--- Exercise requirements ---
In the copy, keep every word of the data below and none of its pictures.

Data for the task: Begin

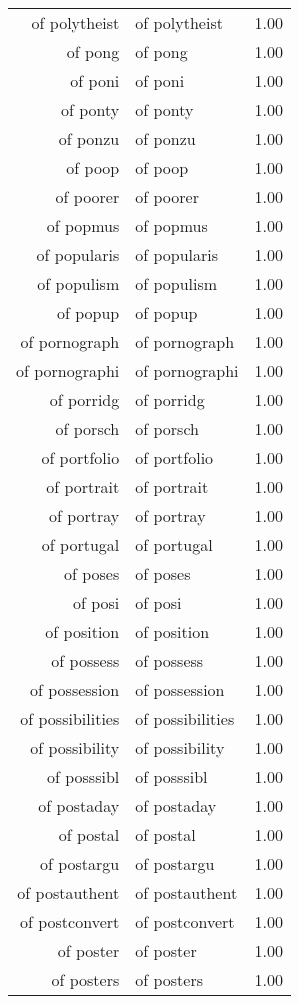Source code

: \begin{table}[ht]
\begin{tabular}{rlr}
  of polytheist & of polytheist & 1.00 \\ 
  of pong & of pong & 1.00 \\ 
  of poni & of poni & 1.00 \\ 
  of ponty & of ponty & 1.00 \\ 
  of ponzu & of ponzu & 1.00 \\ 
  of poop & of poop & 1.00 \\ 
  of poorer & of poorer & 1.00 \\ 
  of popmus & of popmus & 1.00 \\ 
  of popularis & of popularis & 1.00 \\ 
  of populism & of populism & 1.00 \\ 
  of popup & of popup & 1.00 \\ 
  of pornograph & of pornograph & 1.00 \\ 
  of pornographi & of pornographi & 1.00 \\ 
  of porridg & of porridg & 1.00 \\ 
  of porsch & of porsch & 1.00 \\ 
  of portfolio & of portfolio & 1.00 \\ 
  of portrait & of portrait & 1.00 \\ 
  of portray & of portray & 1.00 \\ 
  of portugal & of portugal & 1.00 \\ 
  of poses & of poses & 1.00 \\ 
  of posi & of posi & 1.00 \\ 
  of position & of position & 1.00 \\ 
  of possess & of possess & 1.00 \\ 
  of possession & of possession & 1.00 \\ 
  of possibilities & of possibilities & 1.00 \\ 
  of possibility & of possibility & 1.00 \\ 
  of posssibl & of posssibl & 1.00 \\ 
  of postaday & of postaday & 1.00 \\ 
  of postal & of postal & 1.00 \\ 
  of postargu & of postargu & 1.00 \\ 
  of postauthent & of postauthent & 1.00 \\ 
  of postconvert & of postconvert & 1.00 \\ 
  of poster & of poster & 1.00 \\ 
  of posters & of posters & 1.00 \\ 

\end{tabular}
\end{table}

Data for the task: End

--- Final answer ---
Source code

: \begin{table}[ht]
\begin{tabular}{rlr}
  of polytheist & of polytheist & 1.00 \\ 
  of pong & of pong & 1.00 \\ 
  of poni & of poni & 1.00 \\ 
  of ponty & of ponty & 1.00 \\ 
  of ponzu & of ponzu & 1.00 \\ 
  of poop & of poop & 1.00 \\ 
  of poorer & of poorer & 1.00 \\ 
  of popmus & of popmus & 1.00 \\ 
  of popularis & of popularis & 1.00 \\ 
  of populism & of populism & 1.00 \\ 
  of popup & of popup & 1.00 \\ 
  of pornograph & of pornograph & 1.00 \\ 
  of pornographi & of pornographi & 1.00 \\ 
  of porridg & of porridg & 1.00 \\ 
  of porsch & of porsch & 1.00 \\ 
  of portfolio & of portfolio & 1.00 \\ 
  of portrait & of portrait & 1.00 \\ 
  of portray & of portray & 1.00 \\ 
  of portugal & of portugal & 1.00 \\ 
  of poses & of poses & 1.00 \\ 
  of posi & of posi & 1.00 \\ 
  of position & of position & 1.00 \\ 
  of possess & of possess & 1.00 \\ 
  of possession & of possession & 1.00 \\ 
  of possibilities & of possibilities & 1.00 \\ 
  of possibility & of possibility & 1.00 \\ 
  of posssibl & of posssibl & 1.00 \\ 
  of postaday & of postaday & 1.00 \\ 
  of postal & of postal & 1.00 \\ 
  of postargu & of postargu & 1.00 \\ 
  of postauthent & of postauthent & 1.00 \\ 
  of postconvert & of postconvert & 1.00 \\ 
  of poster & of poster & 1.00 \\ 
  of posters & of posters & 1.00 \\ 

\end{tabular}
\end{table}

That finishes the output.